Exercise requirements »
Every line below containing the word "folder" should be found and copied.

Saved data entries:
=== Begin Enclosure ===

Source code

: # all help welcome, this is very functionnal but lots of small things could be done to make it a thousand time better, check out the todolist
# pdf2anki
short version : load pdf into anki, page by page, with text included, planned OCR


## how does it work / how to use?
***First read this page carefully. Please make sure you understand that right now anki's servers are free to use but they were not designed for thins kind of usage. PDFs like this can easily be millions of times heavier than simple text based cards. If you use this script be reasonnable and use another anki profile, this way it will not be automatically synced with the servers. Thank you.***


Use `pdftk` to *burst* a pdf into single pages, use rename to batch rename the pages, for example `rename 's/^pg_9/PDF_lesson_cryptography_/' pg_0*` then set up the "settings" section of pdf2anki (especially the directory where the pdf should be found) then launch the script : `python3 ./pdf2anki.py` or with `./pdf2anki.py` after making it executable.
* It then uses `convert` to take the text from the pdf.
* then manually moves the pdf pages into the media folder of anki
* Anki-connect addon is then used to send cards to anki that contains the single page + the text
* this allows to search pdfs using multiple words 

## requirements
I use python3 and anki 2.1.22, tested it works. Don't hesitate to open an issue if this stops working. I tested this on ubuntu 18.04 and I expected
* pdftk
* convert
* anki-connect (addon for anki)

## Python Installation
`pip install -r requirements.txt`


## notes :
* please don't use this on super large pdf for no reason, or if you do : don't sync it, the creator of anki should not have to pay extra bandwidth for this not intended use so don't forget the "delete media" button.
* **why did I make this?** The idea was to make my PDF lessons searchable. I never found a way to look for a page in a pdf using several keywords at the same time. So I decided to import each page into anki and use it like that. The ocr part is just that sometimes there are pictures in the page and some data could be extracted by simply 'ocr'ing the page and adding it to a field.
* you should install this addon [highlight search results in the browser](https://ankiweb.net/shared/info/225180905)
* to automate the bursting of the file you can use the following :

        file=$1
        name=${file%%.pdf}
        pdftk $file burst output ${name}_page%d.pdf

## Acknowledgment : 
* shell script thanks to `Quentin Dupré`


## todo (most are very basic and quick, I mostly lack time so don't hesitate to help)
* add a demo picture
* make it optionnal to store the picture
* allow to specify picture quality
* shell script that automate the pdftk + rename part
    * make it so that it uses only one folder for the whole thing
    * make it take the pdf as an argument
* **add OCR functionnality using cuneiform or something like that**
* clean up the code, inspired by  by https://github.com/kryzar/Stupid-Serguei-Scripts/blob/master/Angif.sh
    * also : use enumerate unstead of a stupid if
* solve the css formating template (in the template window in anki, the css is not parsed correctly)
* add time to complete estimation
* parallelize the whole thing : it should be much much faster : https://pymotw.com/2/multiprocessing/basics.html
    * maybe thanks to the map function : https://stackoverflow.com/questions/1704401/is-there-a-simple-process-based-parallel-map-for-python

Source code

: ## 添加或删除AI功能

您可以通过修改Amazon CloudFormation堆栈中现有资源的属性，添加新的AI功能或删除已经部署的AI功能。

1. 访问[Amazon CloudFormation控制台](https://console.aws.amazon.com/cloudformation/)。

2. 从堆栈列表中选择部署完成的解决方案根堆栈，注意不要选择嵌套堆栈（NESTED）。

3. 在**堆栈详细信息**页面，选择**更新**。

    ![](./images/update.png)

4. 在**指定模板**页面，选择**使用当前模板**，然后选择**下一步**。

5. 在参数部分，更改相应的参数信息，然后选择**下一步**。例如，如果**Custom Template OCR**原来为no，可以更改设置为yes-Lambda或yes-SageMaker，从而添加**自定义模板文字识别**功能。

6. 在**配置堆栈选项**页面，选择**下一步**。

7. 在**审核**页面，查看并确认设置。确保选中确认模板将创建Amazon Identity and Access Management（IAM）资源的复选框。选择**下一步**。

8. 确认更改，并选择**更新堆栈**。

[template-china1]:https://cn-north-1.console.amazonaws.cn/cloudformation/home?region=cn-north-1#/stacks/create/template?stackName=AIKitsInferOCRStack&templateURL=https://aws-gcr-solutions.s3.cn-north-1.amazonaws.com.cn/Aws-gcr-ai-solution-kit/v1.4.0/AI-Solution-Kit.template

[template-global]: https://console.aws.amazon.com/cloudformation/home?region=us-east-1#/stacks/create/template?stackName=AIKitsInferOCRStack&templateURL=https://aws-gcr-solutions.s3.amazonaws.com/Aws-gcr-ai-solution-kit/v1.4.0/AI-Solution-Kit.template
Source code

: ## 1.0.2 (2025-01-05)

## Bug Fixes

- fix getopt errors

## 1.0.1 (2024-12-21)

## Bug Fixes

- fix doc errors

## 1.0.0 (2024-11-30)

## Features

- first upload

=== End Enclosure ===

Response »
* then manually moves the pdf pages into the media folder of anki
    * make it so that it uses only one folder for the whole thing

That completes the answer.